BAB I
PENDAHULUAN
Latar Belakang
Pancasila adalah jati diri bangsa Indonesia, sebagai
falsafah, ideologi, dan alat pemersatu bangsa Indonesia. Pancasila merupakan
pandangan hidup, dasar negara, dan pemersatu bangsa Indonesia yang majemuk.
Mengapa begitu besar pengaruh Pancasila terhadap bangsa dan negara Indonesia?
Kondisi ini dapat terjadi karena perjalanan sejarah dan kompleksitas keberadaan
bangsa Indonesia seperti keragaman suku, agama, bahasa daerah, pulau, adat
istiadat, kebiasaan budaya, serta warna kulit jauh berbeda satu sama lain
tetapi mutlak harus dipersatukan.
Tujuan dan Kegunaan
1. Untuk memenuhi
salah satu tugas mata kuliah Pendidikan Kewarganegaraan
2. Untuk
mengetahui kaitan antara Pendidikan Pancasila dengan pembentukan karakter
bangsa
BAB II
PEMBAHASAN
A. PENDIDIKAN
PANCASILA
Pada hakekatnya pendidikan pancasila adalah upaya sadar diri
suatu masyarakat dan pemerintah suatu Negara untuk menjamin kelangsungan hidup
dan kehidupan generasi penerusnya, selaku warga masyarakat, bangsa dan Negara
secara berguna (berkaitan dengan kemampuan spiritual) dan bermakna (berkaitan
dengan kemampuan kognitif dan psikomotorik) serta mampu mengantisipasi hari
depan mereka yang senantiasa berubah dan selalu terkait dengan konteks dinamika
budaya, bangsa, Negara, dan hubungan internasionalnya.
Berdasarkan UU no. 20 tahun 2003, tentang sistem pendidikan
nasional, pasal 2 menyatakan bahwa “ pendidikan Nasional Berdasarkan pancasila
dan UUD 1945 ”.
B. JATI DIRI,
KARAKTER, DAN KEPRIBADIAN
Jati diri adalah ”diri yang sejati/sejatinya diri”. Secara
budaya adalah ”ciri bawaan sejak lahir/merupakan fitrah” yang menunjukkan siapa
sebenarnya diri kita secara ”fisik maupun psikologis”, bersifat bawaan sejak
lahir (gift), serta merupakan sumber dari watak/karakter dan totalitas
kepribadian seseorang.
Karakter adalah ‘distinctive trait, distinctive quality,
moral strength, the pattern of behavior found in an individual or group’. Kamus
Besar Bahasa Indonesia belum memasukkan kata karakter, yang ada adalah kata
‘watak’ yang diartikan sebagai: sifat batin manusia yang mempengaruhi segenap
pikiran dan tingkah laku; budi pekerti; tabiat.
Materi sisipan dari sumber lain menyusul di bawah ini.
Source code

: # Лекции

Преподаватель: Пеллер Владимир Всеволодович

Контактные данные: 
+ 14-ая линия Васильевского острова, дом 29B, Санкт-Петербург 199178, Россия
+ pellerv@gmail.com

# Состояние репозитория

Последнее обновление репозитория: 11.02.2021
Dalam risalah ini, dipakai
pengertian yang pertama, dalam arti bahwa karakter itu berkaitan dengan
kekuatan moral, berkonotasi ‘positif’, bukan netral. Jadi, ‘orang
berkarakter’ adalah orang punya kualitas moral (tertentu) yang positif.
Dengan demikian, pendidikan membangun karakter, secara implisit mengandung arti
membangun sifat atau pola perilaku yang didasari atau berkaitan dengan dimensi
moral yang positif atau yang baik, bukan yang negatif atau yang buruk.
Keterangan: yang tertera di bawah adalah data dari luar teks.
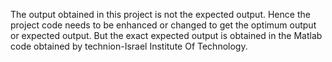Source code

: The output obtained in this project is not the expected output. 
Hence the project code needs to be enhanced or changed to get the optimum output or expected output.
But the exact expected output is obtained in the Matlab code obtained by technion-Israel Institute Of Technology.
Peterson dan Seligman, dalam buku ’Character Strength and
Virtue’ [3], mengaitkan secara langsung ’character strength’ dengan
kebajikan. Character strength dipandang sebagai unsur-unsur psikologis yang
membangun kebajikan (virtues). Salah satu kriteria utama dari ‘character
strength’ adalah bahwa karakter tersebut berkontribusi besar dalam mewujudkan
sepenuhnya potensi dan cita-cita seseorang dalam membangun kehidupan yang baik,
yang bermanfaat bagi dirinya dan bagi orang lain. Dalam kaitannya dengan
kebajikan, Peterson dan Seligman mengidentifikasikan 24 jenis karakter.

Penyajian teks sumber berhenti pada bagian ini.